## Exercise details:
Check each line of the records below for the string "forall", then state how many lines contain it, with no other output.

== Segment start ==

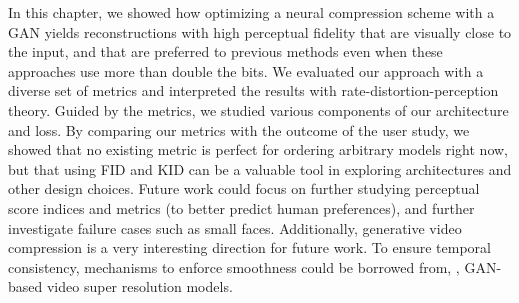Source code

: In this chapter, we showed how optimizing a neural compression scheme with a GAN yields reconstructions with high perceptual fidelity that are visually close to the input, and that are preferred to previous methods even when these approaches use more than double the bits.
We evaluated our approach with a diverse set of metrics and interpreted the results with rate-distortion-perception theory.
Guided by the metrics, we studied various components of our architecture and loss. 
By comparing our metrics with the outcome of the user study, we showed that no existing metric is perfect for ordering arbitrary models right now, but that using FID and KID can be a valuable tool in exploring architectures and other design choices. 
Future work could focus on further studying perceptual score indices and metrics (to better predict human preferences), and further investigate failure cases such as small faces.
Additionally, generative video compression is a very interesting direction for future work. To ensure temporal consistency, mechanisms to enforce smoothness could be borrowed from, \eg, GAN-based video super resolution models.


\FloatBarrier
\newpage

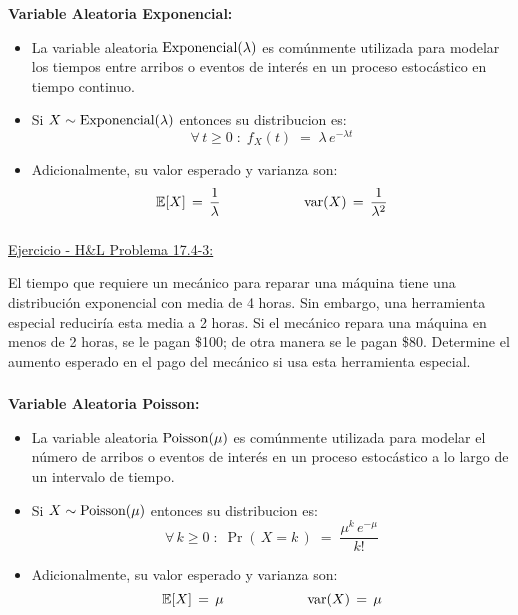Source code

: \documentclass[ 10pt, xcolor = dvipsnames]{beamer}
\begin{document}
\begin{frame}[allowframebreaks]
\frametitle{\insertsection}

\textbf{Variable Aleatoria Exponencial:}
\begin{itemize}
\item La variable aleatoria $\text{Exponencial}(\lambda)$ es com\'unmente utilizada para modelar los tiempos entre arribos o eventos de inter\'es en un proceso estoc\'astico en tiempo continuo. 
\item Si $X \sim \text{Exponencial}(\lambda)$ entonces su distribucion es: 
\[
\forall \, t \geq 0 \; \colon \;
f_X(t) \; = \; \lambda \, e^{ -\lambda t}
\]
\item Adicionalmente, su valor esperado y varianza son: 
\[
\mathbb{E}[X] \, = \, \frac{1}{\lambda} \qquad \qquad \qquad
\text{var}(X) \, = \, \frac{1}{\lambda^2}
\]
\end{itemize}

\end{frame}

\begin{frame}[allowframebreaks]
\frametitle{\insertsection}

\underline{Ejercicio - H\&L Problema 17.4-3:}

El tiempo que requiere un mec\'anico para reparar una m\'aquina tiene una distribuci\'on exponencial con media de 4 horas. Sin embargo, una herramienta especial reducir\'ia esta media a 2 horas. Si el mec\'anico repara una m\'aquina en menos de 2 horas, se le pagan
\$100; de otra manera se le pagan \$80. Determine el aumento esperado en el pago del mec\'anico si usa esta herramienta especial. 

\end{frame}

\begin{frame}[allowframebreaks]
\frametitle{\insertsection}

\textbf{Variable Aleatoria Poisson:}
\begin{itemize}
\item La variable aleatoria $\text{Poisson}(\mu)$ es com\'unmente utilizada para modelar el n\'umero de arribos o eventos de inter\'es en un proceso estoc\'astico a lo largo de un intervalo de tiempo. 
\item Si $X \sim \text{Poisson}(\mu)$ entonces su distribucion es: 
\[
\forall \, k \geq 0 \; \colon \;
\Pr( \, X = k \, ) \; = \; \frac{\mu^k \, e^{-\mu} }{k!}
\]
\item Adicionalmente, su valor esperado y varianza son: 
\[
\mathbb{E}[X] \, = \, \mu \qquad \qquad \qquad
\text{var}(X) \, = \, \mu
\]
\end{itemize}

\end{frame}
\end{document}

== Segment end ==

## Solution to the problem:
2